Wakil Ketua DPRD Surabaya, Laila Mufidah, menegaskan bahwa keberadaan aset pemkot ini harus memiliki nilai manfaat bagi masyarakat. “Keberadaan gedung Lapangan Tembak Internasional Kedung Cowek harus memberi nilai kegunaan bagi masyarakat. Jangan dibiarkan mangkrak,” ungkapnya, Rabu, 2 Oktober 2024.
Bangunan dua lantai yang berdiri di atas lahan seluas tiga hektare ini awalnya dibangun pada 2019 dengan anggaran sebesar Rp54 miliar. Namun, pada tahun 2020, bangunan tersebut kembali mendapat suntikan dana sebesar Rp24 miliar untuk menampung pasien Covid-19.
Kini, muncul wacana agar bangunan eks RS tersebut diubah menjadi rumah sakit tipe C. Meski belum ada pembahasan lebih lanjut, pihak DPRD menyatakan dukungannya terhadap wacana tersebut. “Kalau ada wacana untuk rumah sakit, kami mendukung.

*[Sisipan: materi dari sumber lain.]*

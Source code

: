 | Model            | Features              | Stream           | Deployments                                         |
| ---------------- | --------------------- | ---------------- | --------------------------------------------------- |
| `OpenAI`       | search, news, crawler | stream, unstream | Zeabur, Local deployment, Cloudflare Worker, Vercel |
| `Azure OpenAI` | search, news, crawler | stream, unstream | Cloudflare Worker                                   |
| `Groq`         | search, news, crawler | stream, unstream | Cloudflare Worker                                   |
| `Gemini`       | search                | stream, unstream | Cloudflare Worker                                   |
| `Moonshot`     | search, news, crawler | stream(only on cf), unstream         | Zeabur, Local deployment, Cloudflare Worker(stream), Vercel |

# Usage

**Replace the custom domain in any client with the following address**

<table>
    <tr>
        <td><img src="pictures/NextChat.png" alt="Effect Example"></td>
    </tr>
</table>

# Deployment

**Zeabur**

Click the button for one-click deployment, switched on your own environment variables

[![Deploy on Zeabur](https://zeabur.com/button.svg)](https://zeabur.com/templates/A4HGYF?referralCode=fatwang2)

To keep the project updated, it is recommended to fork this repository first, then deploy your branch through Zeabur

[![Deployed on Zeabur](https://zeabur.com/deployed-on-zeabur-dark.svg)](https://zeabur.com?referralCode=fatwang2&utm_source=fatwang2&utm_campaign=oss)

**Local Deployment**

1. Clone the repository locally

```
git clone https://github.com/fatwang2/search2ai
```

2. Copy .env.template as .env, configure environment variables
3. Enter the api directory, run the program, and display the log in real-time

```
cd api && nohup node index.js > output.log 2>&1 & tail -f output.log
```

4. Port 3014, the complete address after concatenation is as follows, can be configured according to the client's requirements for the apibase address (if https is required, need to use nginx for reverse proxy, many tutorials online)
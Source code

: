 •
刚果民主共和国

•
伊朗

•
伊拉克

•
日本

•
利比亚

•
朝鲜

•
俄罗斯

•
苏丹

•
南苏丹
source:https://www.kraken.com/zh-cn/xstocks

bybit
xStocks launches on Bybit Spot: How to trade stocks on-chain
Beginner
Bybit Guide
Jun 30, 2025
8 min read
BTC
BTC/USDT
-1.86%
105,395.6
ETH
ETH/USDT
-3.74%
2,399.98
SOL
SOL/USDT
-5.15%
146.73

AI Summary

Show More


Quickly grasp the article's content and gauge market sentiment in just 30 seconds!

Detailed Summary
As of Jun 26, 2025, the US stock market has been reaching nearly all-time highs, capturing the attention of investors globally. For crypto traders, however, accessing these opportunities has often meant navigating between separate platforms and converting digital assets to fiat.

Yang jelas, lapangan tembak jangan dibiarkan mangkrak, eman-eman (sayang),” tambah Laila Mufidah, politisi dari Partai Kebangkitan Bangsa (PKB).
DPRD berharap aset ini bisa segera difungsikan kembali untuk kepentingan publik dan tidak sekadar menjadi bangunan kosong yang tak terurus.[asg/ted]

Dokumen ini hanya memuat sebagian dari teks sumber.